> _Records drawn from a dataset_

================================

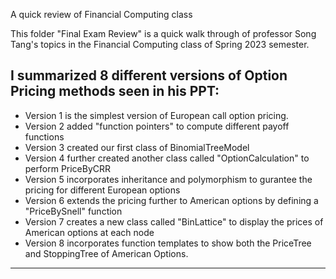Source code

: A quick review of Financial Computing class

This folder "Final Exam Review" is a quick walk through of professor Song Tang's topics in the Financial Computing class of Spring 2023 semester.

I summarized 8 different versions of Option Pricing methods seen in his PPT:
------------------------------------------------------------------------------------------------------------------------------------------
* Version 1 is the simplest version of European call option pricing. 
* Version 2 added "function pointers" to compute different payoff functions
* Version 3 created our first class of BinomialTreeModel
* Version 4 further created another class called "OptionCalculation" to perform PriceByCRR
* Version 5 incorporates inheritance and polymorphism to gurantee the pricing for different European options
* Version 6 extends the pricing further to American options by defining a "PriceBySnell" function
* Version 7 creates a new class called "BinLattice" to display the prices of American options at each node
* Version 8 incorporates function templates to show both the PriceTree and StoppingTree of American Options.
---------------------------------------------------------------------------------------------------------------------------------------------



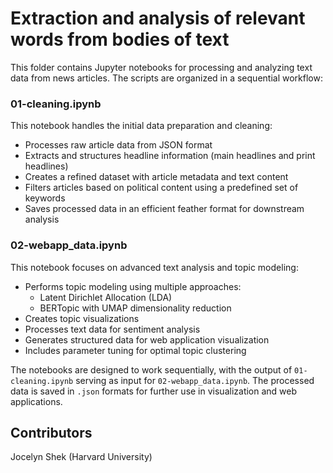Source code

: # Extraction and analysis of relevant words from bodies of text

This folder contains Jupyter notebooks for processing and analyzing text data from news articles. The scripts are organized in a sequential workflow:

### 01-cleaning.ipynb
This notebook handles the initial data preparation and cleaning:
- Processes raw article data from JSON format
- Extracts and structures headline information (main headlines and print headlines)
- Creates a refined dataset with article metadata and text content
- Filters articles based on political content using a predefined set of keywords
- Saves processed data in an efficient feather format for downstream analysis

### 02-webapp_data.ipynb
This notebook focuses on advanced text analysis and topic modeling:
- Performs topic modeling using multiple approaches:
  - Latent Dirichlet Allocation (LDA)
  - BERTopic with UMAP dimensionality reduction
- Creates topic visualizations
- Processes text data for sentiment analysis
- Generates structured data for web application visualization
- Includes parameter tuning for optimal topic clustering

The notebooks are designed to work sequentially, with the output of `01-cleaning.ipynb` serving as input for `02-webapp_data.ipynb`. The processed data is saved in `.json` formats for further use in visualization and web applications.

## Contributors

Jocelyn Shek (Harvard University)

================================

> _PROBLEM DESCRIPTION_
Each line in the records that carries "using" must be copied out.

> _YOUR RESPONSE_
- Filters articles based on political content using a predefined set of keywords
- Performs topic modeling using multiple approaches:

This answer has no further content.